Records shown START

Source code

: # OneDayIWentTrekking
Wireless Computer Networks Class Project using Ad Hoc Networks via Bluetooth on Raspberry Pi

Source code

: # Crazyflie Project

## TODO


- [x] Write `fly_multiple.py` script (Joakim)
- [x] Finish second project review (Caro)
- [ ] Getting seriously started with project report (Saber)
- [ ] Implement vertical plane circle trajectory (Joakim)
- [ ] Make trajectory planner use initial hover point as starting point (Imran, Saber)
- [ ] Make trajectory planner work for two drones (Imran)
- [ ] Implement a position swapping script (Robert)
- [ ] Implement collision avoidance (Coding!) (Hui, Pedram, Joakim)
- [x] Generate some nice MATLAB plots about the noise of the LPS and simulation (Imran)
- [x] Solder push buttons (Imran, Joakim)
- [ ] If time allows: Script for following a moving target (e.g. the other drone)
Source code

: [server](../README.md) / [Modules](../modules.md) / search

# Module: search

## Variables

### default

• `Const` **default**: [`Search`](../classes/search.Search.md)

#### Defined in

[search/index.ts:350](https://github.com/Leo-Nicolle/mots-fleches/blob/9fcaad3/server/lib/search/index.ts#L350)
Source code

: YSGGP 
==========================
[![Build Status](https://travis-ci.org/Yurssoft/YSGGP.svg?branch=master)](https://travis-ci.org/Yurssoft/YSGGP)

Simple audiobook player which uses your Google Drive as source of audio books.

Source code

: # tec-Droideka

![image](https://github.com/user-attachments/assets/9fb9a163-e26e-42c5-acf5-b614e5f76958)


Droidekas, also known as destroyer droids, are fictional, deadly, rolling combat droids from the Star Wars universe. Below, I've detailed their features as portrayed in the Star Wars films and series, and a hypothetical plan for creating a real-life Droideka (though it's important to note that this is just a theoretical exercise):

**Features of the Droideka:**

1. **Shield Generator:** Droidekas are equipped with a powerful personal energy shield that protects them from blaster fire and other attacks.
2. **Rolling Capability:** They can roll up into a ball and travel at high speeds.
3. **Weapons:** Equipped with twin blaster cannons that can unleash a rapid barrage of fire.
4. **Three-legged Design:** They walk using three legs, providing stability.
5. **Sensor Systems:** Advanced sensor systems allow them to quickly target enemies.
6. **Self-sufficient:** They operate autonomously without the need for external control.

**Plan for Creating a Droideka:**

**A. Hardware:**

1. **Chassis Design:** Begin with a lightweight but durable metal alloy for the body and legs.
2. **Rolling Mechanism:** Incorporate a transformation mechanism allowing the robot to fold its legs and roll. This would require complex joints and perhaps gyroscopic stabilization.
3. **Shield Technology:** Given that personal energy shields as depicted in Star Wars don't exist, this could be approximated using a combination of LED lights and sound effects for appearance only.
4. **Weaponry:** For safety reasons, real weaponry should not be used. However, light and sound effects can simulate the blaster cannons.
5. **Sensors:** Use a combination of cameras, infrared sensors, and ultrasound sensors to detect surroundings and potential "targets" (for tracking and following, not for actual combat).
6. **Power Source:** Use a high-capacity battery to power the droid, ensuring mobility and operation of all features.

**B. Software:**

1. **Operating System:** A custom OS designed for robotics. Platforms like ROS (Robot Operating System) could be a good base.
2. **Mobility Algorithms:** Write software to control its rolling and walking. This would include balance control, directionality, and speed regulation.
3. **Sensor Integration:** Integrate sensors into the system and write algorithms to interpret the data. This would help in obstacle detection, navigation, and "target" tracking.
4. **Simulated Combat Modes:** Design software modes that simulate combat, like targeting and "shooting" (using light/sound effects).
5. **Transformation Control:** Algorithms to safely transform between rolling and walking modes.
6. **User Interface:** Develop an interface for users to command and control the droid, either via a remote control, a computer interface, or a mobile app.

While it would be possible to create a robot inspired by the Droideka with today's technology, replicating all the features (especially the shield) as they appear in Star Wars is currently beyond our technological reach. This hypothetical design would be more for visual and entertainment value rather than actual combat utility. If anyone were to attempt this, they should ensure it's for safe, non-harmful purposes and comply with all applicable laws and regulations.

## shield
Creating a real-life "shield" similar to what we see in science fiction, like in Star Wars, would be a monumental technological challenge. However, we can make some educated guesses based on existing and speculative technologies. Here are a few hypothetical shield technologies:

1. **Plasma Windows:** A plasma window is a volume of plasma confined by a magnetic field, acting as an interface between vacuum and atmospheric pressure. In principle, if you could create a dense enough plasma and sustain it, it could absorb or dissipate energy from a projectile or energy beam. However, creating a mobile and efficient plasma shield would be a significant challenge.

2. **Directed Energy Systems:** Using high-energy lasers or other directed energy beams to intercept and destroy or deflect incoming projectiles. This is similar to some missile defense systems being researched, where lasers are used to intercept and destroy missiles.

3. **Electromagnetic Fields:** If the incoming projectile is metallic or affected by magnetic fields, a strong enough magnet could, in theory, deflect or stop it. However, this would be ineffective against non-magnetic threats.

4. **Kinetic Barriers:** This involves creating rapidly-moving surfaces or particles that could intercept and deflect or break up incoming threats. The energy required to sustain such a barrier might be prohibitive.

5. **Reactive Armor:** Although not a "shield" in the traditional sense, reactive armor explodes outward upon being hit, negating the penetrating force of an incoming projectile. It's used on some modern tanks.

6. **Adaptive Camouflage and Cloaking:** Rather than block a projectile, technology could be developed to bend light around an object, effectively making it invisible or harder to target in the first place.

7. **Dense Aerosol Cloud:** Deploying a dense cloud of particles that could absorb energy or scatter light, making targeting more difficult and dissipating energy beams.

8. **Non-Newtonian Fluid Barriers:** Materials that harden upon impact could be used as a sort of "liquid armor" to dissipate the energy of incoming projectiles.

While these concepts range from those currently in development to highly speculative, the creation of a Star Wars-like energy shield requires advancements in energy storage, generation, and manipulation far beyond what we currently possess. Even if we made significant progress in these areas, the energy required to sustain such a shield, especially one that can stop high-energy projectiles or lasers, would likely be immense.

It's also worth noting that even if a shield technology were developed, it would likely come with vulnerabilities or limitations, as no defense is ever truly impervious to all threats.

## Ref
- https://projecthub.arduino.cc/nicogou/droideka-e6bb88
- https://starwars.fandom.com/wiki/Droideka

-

Records shown END

- [About this exercise]:
Scan the records above line by line, counting those where the word "such" appears, and give the count alone.

- [Answer below]:
2